“It doesn’t matter who you vote for, they’re all the same anyway.”
Until not so long ago, this exasperated complaint at the samey nature of political parties was all-too justified. It led at least in part to the Brexit vote – a vote to really upset the status quo in the most emphatic way possible. Outside of that, if the Tories and Labour were more or less indistinguishable (both committed to a lean state with many public services privatised, a low-tax economy, open-door immigration, the EU, social liberalism, a country in which the rich get ever richer and the less well-off ever more hopeless and frustrated), then what was the point of turning out on polling day?
Well, no-one can complain of this lack of alternatives now. On Thursday, 8 June, voters really are given a choice. It’s a choice between a more xenophobic and jingoistic version of Thatcherism than even the Iron Lady would have countenanced – a Tory government effectively taken over by the far-right fringe of UKIP-ideologues. In their political gameplan, everything is justified by Brexit (the Tories eagerly seizing on a mess they created – genius.) In this scenario, we give Theresa May Tudor-like royal powers to negotiate our very own affairs in secret, away from our prying eyes, allow a wholesale repeal of legislation and replacement of it by government, bypassing Parliament (if the EU had dared the same!) and suffer even more austerity, this time justified by the headwinds created by Brexit (“there is no magic money tree”, as Theresa May told the nurse in York who had the temerity, like Oliver Twist, to please have some more).
No hope then for our over-worked doctors, nurses and teachers, no succour for the NHS, certainly no £350 million a week – that much must be clear to any last voter by now. At the same time, a commitment to a hard Brexit which would irreversibly wreck the economy more than any loony-tunes Labour government ever could, making trade costly and bureaucratic, travel cumbersome, degrading UK higher education, damaging our start-up sector, making life more difficult for our farmers – the list goes on ad infinitum. All this wrapped up in a promise to bring down immigration which even some Tories argue will be hard to deliver, and which will further harm our economy (who will look after the sick in our hospitals, who will pick our strawberries if we deport foreign workers en masse – or simply turn them off so much they leave of their own accord?) At the same time, to compensate, the Tories propose even lower taxes for rich corporations and individual to compensate for the Brexit-mess they’ve created.
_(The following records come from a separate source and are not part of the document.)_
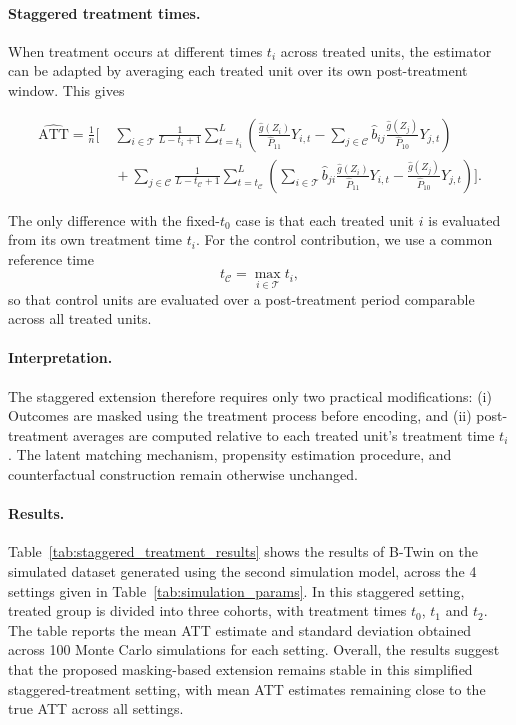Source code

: \documentclass[10pt]{article} %
\begin{document}
{\paragraph{Staggered treatment times.}
When treatment occurs at different times $t_i$ across treated units, the estimator can be adapted by averaging each treated unit over its own post-treatment window. This gives}
{
\begin{align}
\hat{\mathrm{ATT}} =
\frac{1}{n}
\Bigg[
&\;
\sum_{i \in \mathcal{T}}
\frac{1}{L-t_i+1}
\sum_{t=t_i}^{L}
\left(
\frac{\hat g(Z_i)}{\hat{ P}_{11}} Y_{i,t}
-
\sum_{j \in \mathcal{C}} \hat b_{ij}\frac{\hat g(Z_j)}{\hat{ P}_{10}} Y_{j,t}
\right)
\nonumber\\
&\;+
\sum_{j \in \mathcal{C}}
\frac{1}{L-t_{\mathcal C}+1}
\sum_{t=t_{\mathcal C}}^{L}
\left(
\sum_{i \in \mathcal{T}} \hat b_{ji}\frac{\hat g(Z_i)}{\hat{ P}_{11}} Y_{i,t}
-
\frac{\hat g(Z_j)}{\hat{ P}_{10}} Y_{j,t}
\right)
\Bigg].
\label{eq:estimator_staggered_appendix}
\end{align}}

{
The only difference with the fixed-$t_0$ case is that each treated unit $i$ is evaluated from its own treatment time $t_i$. For the control contribution, we use a common reference time
\[
t_{\mathcal C} = \max_{i \in \mathcal{T}} t_i,
\]
so that control units are evaluated over a post-treatment period comparable across all treated units.}

{\paragraph{Interpretation.}
The staggered extension therefore requires only two practical modifications:
(i) Outcomes are masked using the treatment process before encoding, and
(ii) post-treatment averages are computed relative to each treated unit’s treatment time $t_i$.
The latent matching mechanism, propensity estimation procedure, and counterfactual construction remain otherwise unchanged.
}
{\paragraph{Results.} Table~\ref{tab:staggered_treatment_results} shows the results of B-Twin on the simulated dataset generated using the second simulation model, across the 4 settings given in Table~\ref{tab:simulation_params}. In this staggered setting, treated group is divided into three cohorts, with treatment times $t_0$, $t_1$ and $t_2$.  The table reports the mean ATT estimate and standard deviation obtained across 100 Monte Carlo simulations for each setting. Overall, the results suggest that the proposed masking-based extension remains stable in this simplified staggered-treatment setting, with mean ATT estimates remaining close to the true ATT across all settings. }
\end{document}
And on the international stage, May will continue to hold hands with “America-first”, coal-burning, foreigner-bombing, corrupt Donald Trump – a lonely vassal of the deranged and fevered POTUS.
On the other hand, Labour is for the first time in many years offering a true alternative to the status quo. Free from EU-rules, a Labour government would consider lowering VAT – the most regressive and unfair tax of them all, as it’s paid by the wealthy and the poor alike. It would freeze income tax and NI-contributions for most, while raising tax rates for the richest (who have enjoyed many years of tax cuts). It promises to end zero-hours contracts, regulate the gig economy, hire more police, end the freeze in public sector pay, re-nationalise the railways bit by bit, bring utilities into local public ownership (a model that works very well in the socialist utopia, Germany) and abolish tuition fee (remember a time when we took free education for granted? Overall, the country had less money then!). At the same time, Labour would allow all EU-citizens to stay in Europe and is realistic on immigration. On this sore point, Corbyn and his team bet on the idea that Brits don’t resent foreigners as long as they are not undercutting the local population, or using scarce public services. In ending the exploitation of foreign workers, British workers would enjoy once more a level playing field.
The EU-referendum put the country at a historic crossroads. Until recently, it seemed as if we had made a choice and were therefore set on an inevitable onward course. Yes, the people had made one decision that truly mattered – but now we could all go home: our job was merely to confirm Theresa May in office and let her get on with governing as she saw fit. The polls looked as if docile Britons were about to do exactly that.
The election was to be a pure formality, a bit like Parliament triggering Article 50 by a vast majority. But as we approach polling day, everything has changed, and May’s coronation doesn’t seem so certain any more.
Instead, we could see the face of Britain change radically once more, harking back to the truly revolutionary governments of 1948 and 1979.
This time, it really does matter who you vote for.